- _WORK ITEM_
Below are lines of data; restate word for word those running from the line containing "The MiniServer function" to the line containing "Conditional Access CA", inclusive, and no others.

- _Records drawn from a dataset_
○ ○ ○ ○

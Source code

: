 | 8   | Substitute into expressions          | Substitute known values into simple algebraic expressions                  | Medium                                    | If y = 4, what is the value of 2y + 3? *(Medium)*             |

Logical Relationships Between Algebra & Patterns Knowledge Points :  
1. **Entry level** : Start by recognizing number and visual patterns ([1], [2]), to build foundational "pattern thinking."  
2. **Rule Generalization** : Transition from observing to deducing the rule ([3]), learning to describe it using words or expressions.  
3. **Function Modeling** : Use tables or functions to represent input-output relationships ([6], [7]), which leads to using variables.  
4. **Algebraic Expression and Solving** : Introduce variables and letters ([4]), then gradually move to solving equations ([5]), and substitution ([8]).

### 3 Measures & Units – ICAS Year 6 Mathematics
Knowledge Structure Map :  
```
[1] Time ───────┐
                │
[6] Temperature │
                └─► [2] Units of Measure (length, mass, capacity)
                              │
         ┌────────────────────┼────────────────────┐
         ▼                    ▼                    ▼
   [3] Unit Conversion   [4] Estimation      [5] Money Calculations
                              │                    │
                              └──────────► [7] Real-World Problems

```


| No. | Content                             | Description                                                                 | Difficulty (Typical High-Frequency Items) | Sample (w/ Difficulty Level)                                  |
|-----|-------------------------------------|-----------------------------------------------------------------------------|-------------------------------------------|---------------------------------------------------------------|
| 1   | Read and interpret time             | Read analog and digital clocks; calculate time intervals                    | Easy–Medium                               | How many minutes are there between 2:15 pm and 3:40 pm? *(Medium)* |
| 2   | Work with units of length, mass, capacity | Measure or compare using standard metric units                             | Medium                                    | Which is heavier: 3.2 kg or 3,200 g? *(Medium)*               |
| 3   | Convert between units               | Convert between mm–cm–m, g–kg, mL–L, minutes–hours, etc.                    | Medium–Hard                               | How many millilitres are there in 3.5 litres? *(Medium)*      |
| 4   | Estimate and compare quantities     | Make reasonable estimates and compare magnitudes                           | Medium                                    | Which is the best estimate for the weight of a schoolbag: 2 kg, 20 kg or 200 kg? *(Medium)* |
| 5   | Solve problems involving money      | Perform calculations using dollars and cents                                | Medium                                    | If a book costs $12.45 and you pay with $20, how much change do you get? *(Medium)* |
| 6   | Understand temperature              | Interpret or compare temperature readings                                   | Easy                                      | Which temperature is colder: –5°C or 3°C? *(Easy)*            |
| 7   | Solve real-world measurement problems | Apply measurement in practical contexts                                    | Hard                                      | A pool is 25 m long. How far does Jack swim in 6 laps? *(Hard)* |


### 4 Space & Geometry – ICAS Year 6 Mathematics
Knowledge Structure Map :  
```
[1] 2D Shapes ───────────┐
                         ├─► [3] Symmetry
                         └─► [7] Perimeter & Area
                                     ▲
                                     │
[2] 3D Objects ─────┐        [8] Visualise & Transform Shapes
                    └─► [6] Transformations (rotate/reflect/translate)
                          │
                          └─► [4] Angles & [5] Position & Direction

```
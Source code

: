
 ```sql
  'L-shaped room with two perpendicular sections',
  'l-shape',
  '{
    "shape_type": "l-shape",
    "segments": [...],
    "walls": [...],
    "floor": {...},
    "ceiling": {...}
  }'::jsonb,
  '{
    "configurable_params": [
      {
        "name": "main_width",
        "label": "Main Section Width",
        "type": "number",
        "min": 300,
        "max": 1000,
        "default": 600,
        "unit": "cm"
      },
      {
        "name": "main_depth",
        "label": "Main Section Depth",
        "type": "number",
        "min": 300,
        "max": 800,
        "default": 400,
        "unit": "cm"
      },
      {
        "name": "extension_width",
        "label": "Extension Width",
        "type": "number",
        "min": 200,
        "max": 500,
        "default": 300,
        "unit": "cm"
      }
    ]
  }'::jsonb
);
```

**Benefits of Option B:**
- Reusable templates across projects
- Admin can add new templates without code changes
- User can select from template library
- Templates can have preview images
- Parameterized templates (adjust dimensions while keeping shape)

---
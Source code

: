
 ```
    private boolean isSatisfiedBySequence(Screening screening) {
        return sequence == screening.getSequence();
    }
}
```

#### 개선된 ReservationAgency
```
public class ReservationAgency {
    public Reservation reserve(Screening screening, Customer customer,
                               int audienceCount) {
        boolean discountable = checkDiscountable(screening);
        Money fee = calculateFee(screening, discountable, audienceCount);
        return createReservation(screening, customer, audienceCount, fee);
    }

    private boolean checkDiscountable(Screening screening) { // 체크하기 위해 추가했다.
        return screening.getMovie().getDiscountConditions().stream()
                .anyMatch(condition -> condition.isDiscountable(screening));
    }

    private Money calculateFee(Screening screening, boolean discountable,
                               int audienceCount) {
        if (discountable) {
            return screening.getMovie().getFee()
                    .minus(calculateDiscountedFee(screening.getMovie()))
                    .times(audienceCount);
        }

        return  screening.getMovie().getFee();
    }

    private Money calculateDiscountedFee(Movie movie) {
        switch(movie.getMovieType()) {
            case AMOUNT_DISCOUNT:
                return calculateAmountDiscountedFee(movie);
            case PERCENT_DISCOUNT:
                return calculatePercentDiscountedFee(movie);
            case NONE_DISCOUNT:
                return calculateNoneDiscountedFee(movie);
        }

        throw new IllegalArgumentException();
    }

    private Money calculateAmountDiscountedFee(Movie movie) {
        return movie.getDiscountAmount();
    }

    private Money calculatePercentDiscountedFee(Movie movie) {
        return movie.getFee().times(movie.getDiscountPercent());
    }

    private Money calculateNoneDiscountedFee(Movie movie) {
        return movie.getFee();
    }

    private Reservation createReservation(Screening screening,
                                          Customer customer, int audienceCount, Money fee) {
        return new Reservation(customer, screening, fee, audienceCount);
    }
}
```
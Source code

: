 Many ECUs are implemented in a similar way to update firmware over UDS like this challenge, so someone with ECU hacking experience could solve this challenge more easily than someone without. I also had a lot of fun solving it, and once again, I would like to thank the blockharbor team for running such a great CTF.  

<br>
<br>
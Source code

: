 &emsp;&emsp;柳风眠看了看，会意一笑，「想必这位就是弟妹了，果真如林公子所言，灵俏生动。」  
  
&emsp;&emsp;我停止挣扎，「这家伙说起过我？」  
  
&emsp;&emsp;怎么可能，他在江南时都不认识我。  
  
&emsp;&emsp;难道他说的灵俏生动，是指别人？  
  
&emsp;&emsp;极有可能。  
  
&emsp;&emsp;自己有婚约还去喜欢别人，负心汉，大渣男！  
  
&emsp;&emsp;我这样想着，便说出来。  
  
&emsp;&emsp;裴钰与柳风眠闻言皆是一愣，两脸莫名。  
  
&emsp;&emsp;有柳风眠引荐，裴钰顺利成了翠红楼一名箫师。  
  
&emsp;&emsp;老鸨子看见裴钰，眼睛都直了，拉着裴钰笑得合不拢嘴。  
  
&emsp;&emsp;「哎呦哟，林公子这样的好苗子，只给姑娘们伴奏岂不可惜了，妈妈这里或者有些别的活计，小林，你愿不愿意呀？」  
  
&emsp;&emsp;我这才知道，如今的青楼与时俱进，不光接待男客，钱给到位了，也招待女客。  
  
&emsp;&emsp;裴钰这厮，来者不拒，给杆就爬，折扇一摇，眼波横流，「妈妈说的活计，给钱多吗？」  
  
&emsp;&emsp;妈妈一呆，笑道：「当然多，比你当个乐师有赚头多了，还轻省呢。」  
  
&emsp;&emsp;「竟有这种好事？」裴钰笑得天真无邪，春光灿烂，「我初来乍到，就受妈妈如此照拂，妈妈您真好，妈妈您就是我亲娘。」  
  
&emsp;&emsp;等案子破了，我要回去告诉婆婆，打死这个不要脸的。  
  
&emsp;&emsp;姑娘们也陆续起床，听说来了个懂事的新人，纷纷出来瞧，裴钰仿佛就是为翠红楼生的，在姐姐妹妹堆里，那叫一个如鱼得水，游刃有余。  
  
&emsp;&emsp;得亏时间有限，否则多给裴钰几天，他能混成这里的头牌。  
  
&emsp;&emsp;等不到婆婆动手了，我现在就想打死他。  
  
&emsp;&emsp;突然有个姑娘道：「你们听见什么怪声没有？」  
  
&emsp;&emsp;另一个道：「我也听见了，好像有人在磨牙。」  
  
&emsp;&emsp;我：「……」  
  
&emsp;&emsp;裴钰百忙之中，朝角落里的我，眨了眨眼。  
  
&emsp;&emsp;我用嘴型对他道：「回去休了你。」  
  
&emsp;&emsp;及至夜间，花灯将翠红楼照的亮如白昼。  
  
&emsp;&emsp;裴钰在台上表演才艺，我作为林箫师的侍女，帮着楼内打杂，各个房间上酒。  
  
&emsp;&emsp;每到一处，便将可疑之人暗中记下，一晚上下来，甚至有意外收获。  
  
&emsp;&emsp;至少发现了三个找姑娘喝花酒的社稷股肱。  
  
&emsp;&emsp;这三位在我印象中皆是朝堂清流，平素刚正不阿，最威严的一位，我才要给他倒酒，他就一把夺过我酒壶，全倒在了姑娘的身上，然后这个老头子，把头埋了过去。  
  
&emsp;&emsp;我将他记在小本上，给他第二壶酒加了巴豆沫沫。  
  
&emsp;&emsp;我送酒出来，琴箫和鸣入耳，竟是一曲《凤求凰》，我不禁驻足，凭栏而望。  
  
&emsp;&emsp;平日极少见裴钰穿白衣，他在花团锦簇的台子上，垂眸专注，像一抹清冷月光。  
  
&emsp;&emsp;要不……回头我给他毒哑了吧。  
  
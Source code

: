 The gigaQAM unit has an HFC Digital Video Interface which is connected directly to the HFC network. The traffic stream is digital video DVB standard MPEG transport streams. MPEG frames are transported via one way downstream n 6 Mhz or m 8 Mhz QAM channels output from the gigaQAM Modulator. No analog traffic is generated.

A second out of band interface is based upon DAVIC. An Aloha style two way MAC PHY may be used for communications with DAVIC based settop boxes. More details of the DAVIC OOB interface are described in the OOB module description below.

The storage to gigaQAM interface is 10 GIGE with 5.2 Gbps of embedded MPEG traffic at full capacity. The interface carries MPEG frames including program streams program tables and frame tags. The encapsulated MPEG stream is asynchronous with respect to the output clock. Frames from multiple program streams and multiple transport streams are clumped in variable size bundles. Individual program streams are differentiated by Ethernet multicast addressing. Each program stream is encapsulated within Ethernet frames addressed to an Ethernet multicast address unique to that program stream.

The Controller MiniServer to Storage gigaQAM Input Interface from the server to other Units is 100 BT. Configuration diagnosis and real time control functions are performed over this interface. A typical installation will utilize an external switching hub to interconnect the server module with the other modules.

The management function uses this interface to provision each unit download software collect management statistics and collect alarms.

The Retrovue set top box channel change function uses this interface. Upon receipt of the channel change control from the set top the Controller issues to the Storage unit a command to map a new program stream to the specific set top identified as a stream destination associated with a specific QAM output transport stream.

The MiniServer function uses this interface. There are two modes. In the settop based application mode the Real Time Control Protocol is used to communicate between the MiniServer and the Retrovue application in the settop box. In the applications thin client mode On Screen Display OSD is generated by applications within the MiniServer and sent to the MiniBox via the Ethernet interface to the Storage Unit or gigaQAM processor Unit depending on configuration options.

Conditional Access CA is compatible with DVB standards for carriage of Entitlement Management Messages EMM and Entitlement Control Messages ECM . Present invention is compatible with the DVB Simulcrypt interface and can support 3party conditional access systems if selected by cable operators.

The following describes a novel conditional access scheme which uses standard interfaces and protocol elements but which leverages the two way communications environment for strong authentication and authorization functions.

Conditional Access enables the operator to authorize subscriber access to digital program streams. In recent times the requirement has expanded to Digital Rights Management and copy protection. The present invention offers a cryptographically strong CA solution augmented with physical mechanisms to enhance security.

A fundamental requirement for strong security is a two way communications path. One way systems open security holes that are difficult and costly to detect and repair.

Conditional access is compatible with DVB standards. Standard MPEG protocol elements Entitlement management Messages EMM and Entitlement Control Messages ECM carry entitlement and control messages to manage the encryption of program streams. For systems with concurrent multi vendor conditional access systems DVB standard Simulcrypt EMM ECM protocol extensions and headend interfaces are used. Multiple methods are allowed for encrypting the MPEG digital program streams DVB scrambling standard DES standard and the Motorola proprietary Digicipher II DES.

○ ○ ○ ○

- _SOLVED EXERCISE_
The MiniServer function uses this interface. There are two modes. In the settop based application mode the Real Time Control Protocol is used to communicate between the MiniServer and the Retrovue application in the settop box. In the applications thin client mode On Screen Display OSD is generated by applications within the MiniServer and sent to the MiniBox via the Ethernet interface to the Storage Unit or gigaQAM processor Unit depending on configuration options.

Conditional Access CA is compatible with DVB standards for carriage of Entitlement Management Messages EMM and Entitlement Control Messages ECM . Present invention is compatible with the DVB Simulcrypt interface and can support 3party conditional access systems if selected by cable operators.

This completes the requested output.